Work instructions —
From the entries, filter out every line that lacks "Testes" and copy the rest.

Input data —

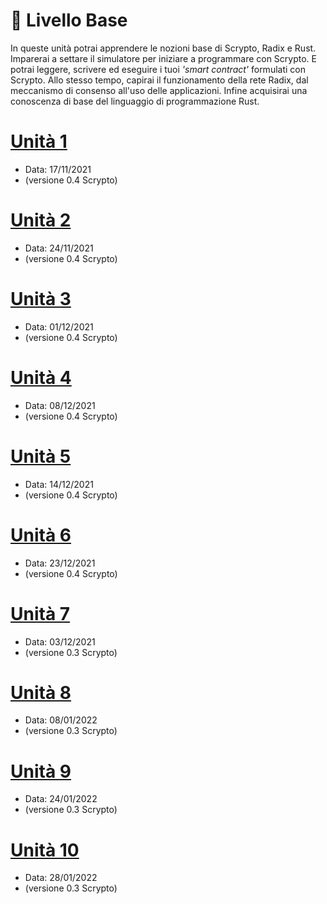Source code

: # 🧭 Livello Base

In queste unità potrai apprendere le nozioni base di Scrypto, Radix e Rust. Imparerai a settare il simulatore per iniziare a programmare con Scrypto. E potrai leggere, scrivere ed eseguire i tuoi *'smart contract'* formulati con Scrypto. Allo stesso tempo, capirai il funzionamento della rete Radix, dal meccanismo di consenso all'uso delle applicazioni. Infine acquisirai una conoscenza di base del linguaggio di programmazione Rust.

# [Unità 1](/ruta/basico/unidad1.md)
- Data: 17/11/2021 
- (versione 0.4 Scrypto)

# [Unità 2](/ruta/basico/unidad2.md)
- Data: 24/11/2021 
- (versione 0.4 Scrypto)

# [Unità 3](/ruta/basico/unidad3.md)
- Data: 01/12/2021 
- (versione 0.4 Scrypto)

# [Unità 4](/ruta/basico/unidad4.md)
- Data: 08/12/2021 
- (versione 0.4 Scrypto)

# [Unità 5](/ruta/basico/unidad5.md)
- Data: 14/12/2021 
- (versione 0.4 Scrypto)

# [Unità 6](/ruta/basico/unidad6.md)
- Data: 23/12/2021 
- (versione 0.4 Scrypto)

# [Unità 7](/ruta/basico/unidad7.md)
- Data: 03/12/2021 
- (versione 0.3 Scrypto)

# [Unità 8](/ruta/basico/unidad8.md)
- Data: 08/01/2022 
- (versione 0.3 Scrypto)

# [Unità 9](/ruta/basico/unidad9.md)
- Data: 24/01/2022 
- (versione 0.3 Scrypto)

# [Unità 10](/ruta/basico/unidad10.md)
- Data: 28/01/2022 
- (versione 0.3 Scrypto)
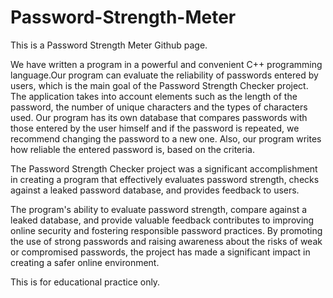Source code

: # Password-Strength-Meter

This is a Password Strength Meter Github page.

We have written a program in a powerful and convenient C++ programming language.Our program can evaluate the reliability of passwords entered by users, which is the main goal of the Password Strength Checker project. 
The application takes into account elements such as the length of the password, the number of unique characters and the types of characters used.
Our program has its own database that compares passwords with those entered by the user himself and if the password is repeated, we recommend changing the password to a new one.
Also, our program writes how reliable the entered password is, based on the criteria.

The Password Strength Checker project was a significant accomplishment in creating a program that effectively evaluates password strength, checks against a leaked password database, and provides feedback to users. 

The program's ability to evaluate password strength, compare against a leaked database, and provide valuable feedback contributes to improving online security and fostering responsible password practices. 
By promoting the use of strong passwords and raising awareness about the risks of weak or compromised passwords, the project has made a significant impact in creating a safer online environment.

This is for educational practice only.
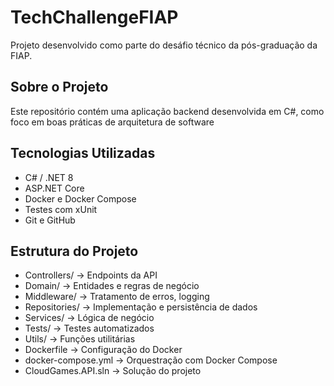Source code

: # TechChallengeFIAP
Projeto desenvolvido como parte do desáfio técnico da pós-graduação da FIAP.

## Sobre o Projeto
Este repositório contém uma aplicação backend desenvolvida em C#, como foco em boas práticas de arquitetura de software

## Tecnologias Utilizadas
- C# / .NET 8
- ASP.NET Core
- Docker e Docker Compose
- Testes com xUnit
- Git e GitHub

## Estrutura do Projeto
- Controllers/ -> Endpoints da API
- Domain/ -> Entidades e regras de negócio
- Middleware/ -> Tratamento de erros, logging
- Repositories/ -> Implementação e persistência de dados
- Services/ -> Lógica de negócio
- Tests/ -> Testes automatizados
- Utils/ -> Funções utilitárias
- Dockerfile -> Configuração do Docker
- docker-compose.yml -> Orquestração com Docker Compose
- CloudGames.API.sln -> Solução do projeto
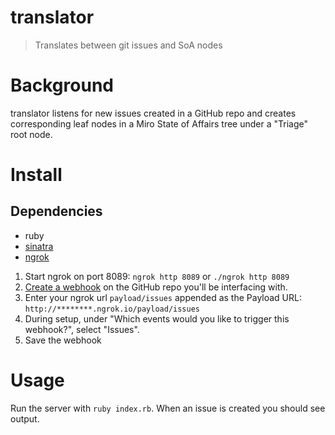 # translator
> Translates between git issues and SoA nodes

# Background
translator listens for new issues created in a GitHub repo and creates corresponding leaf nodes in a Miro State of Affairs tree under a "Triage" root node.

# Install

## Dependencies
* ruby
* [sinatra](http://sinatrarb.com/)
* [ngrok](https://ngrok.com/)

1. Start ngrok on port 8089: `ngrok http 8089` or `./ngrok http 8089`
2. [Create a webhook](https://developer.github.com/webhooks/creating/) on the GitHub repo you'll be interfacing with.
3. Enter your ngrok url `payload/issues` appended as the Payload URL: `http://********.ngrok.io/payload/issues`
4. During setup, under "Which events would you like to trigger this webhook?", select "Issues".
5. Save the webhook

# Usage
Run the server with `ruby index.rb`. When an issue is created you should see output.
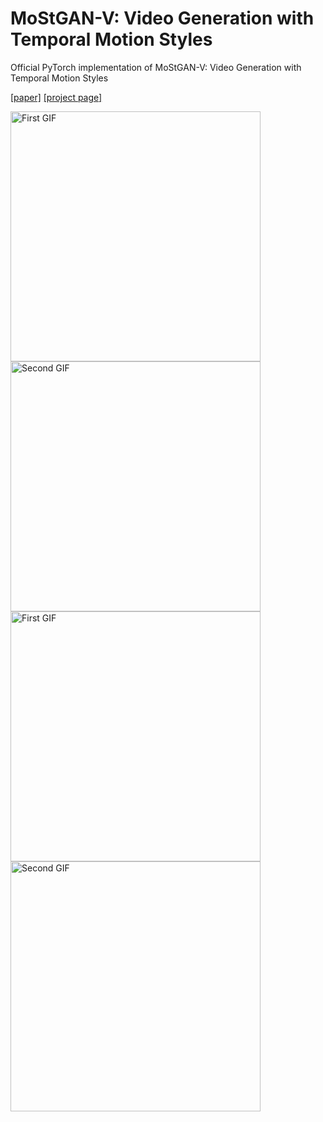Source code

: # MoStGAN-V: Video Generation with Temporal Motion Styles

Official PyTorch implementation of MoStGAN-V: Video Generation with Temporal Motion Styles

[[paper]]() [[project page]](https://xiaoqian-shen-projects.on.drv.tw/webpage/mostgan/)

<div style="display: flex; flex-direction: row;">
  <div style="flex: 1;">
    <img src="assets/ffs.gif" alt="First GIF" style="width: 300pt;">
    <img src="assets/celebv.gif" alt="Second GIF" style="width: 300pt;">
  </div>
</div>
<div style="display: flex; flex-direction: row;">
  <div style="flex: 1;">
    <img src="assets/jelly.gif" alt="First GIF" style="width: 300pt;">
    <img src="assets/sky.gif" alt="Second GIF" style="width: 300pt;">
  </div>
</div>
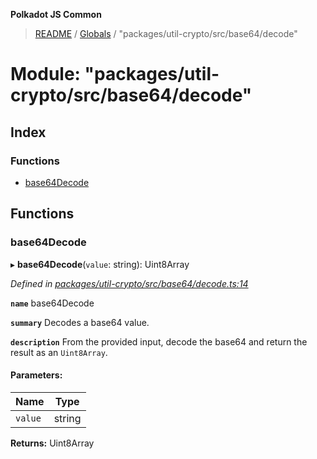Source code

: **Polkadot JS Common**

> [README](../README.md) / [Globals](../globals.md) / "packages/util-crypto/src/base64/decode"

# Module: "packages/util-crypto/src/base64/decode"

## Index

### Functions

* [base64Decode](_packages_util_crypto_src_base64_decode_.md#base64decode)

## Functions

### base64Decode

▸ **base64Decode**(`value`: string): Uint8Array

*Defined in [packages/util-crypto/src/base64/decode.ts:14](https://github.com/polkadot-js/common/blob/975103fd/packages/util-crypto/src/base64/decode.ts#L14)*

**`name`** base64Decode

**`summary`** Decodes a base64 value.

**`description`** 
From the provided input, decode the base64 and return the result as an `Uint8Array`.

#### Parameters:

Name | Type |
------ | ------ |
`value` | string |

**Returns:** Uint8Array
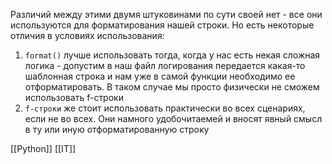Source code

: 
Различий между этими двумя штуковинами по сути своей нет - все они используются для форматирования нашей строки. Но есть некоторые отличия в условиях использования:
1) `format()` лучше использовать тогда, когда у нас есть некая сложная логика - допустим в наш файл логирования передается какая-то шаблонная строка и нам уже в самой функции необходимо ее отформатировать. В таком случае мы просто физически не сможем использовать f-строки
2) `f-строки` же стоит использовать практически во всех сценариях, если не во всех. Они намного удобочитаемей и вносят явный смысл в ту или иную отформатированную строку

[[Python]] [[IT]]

Exercise solution —
- Testes com xUnit
- Tests/ -> Testes automatizados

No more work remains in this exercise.